_Exercise requirements_: Look below for the line that has "#### **1. Sensory Overload and Adaptation:**". Set down the lines from there through the line that has "In your framework, **sensory", exactly as written.

_Dataset excerpts_:
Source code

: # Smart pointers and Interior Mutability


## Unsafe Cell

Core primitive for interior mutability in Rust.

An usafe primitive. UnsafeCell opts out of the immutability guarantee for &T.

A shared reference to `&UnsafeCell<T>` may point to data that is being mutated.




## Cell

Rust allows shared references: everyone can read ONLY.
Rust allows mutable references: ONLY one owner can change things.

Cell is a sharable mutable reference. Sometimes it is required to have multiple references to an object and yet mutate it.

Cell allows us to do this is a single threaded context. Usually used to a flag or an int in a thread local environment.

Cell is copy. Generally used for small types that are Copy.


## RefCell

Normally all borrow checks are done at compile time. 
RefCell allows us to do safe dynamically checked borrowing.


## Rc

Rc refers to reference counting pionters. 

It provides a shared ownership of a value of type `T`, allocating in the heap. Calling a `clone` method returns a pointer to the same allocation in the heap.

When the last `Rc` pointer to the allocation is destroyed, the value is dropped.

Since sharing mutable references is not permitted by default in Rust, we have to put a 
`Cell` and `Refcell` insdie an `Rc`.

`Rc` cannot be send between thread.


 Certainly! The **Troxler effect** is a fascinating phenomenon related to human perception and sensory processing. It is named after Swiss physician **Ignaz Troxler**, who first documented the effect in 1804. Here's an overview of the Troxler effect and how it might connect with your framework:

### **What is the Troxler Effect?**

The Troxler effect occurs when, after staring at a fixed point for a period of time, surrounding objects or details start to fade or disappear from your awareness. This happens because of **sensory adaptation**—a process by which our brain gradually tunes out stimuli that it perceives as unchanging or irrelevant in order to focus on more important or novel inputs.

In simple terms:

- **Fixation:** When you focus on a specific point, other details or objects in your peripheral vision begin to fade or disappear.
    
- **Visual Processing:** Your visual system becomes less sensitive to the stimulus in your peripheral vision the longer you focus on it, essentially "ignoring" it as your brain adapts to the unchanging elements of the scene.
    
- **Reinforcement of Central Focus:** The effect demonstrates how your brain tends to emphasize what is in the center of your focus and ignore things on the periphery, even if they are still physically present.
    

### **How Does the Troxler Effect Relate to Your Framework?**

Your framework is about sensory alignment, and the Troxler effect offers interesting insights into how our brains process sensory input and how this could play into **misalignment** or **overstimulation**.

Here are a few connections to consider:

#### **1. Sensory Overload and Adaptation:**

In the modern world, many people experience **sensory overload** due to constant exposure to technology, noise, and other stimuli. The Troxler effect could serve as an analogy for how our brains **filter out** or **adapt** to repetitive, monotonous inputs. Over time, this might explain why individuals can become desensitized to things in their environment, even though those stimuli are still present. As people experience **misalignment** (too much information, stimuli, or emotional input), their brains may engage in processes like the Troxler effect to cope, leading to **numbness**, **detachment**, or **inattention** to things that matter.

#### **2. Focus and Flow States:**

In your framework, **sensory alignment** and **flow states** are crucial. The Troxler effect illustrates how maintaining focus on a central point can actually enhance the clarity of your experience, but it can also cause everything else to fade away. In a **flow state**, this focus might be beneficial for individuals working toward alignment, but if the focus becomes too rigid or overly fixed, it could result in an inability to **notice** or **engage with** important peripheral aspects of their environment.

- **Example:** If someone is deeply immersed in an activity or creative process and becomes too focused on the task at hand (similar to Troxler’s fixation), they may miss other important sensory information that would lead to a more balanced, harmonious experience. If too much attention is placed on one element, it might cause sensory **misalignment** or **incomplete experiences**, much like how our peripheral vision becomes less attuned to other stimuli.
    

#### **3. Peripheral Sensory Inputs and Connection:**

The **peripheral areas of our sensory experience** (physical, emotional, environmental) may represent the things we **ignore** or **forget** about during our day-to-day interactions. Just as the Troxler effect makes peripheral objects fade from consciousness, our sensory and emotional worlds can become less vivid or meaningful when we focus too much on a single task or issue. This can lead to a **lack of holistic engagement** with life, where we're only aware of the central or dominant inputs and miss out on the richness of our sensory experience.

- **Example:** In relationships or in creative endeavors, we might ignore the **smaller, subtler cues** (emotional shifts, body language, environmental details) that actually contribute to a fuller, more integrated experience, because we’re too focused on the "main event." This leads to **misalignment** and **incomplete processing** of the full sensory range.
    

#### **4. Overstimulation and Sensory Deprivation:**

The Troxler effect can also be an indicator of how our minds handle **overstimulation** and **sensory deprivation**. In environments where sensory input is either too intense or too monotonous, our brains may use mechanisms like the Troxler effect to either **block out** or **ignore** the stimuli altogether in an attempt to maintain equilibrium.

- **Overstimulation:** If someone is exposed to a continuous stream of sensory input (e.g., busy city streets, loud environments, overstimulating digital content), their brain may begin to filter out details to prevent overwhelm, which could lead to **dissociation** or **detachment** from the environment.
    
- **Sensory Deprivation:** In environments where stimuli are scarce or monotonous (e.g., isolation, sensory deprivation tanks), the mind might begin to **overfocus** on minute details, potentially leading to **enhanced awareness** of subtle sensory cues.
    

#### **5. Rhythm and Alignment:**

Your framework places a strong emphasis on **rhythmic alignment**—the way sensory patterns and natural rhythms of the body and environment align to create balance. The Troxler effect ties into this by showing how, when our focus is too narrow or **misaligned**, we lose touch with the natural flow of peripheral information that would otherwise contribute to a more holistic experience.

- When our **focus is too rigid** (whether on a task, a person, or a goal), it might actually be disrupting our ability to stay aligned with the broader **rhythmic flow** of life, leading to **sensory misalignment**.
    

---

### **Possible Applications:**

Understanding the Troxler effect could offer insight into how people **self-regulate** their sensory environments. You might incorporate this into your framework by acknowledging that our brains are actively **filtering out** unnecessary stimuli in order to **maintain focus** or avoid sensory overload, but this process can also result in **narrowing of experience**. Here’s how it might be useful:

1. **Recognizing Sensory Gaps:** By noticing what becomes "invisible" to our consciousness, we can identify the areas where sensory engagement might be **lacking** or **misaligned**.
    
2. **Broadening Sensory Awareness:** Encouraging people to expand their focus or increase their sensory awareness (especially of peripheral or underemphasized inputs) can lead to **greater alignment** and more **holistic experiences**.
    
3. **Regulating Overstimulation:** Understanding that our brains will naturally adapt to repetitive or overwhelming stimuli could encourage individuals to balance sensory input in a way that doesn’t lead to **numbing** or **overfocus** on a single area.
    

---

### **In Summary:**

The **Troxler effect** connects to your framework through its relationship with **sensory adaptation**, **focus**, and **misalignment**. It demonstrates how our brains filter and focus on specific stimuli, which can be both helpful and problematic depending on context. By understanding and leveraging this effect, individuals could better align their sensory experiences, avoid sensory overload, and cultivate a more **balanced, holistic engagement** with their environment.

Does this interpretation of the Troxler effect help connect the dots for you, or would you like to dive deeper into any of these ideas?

_Task answer_:
#### **1. Sensory Overload and Adaptation:**

In the modern world, many people experience **sensory overload** due to constant exposure to technology, noise, and other stimuli. The Troxler effect could serve as an analogy for how our brains **filter out** or **adapt** to repetitive, monotonous inputs. Over time, this might explain why individuals can become desensitized to things in their environment, even though those stimuli are still present. As people experience **misalignment** (too much information, stimuli, or emotional input), their brains may engage in processes like the Troxler effect to cope, leading to **numbness**, **detachment**, or **inattention** to things that matter.

#### **2. Focus and Flow States:**

In your framework, **sensory alignment** and **flow states** are crucial. The Troxler effect illustrates how maintaining focus on a central point can actually enhance the clarity of your experience, but it can also cause everything else to fade away. In a **flow state**, this focus might be beneficial for individuals working toward alignment, but if the focus becomes too rigid or overly fixed, it could result in an inability to **notice** or **engage with** important peripheral aspects of their environment.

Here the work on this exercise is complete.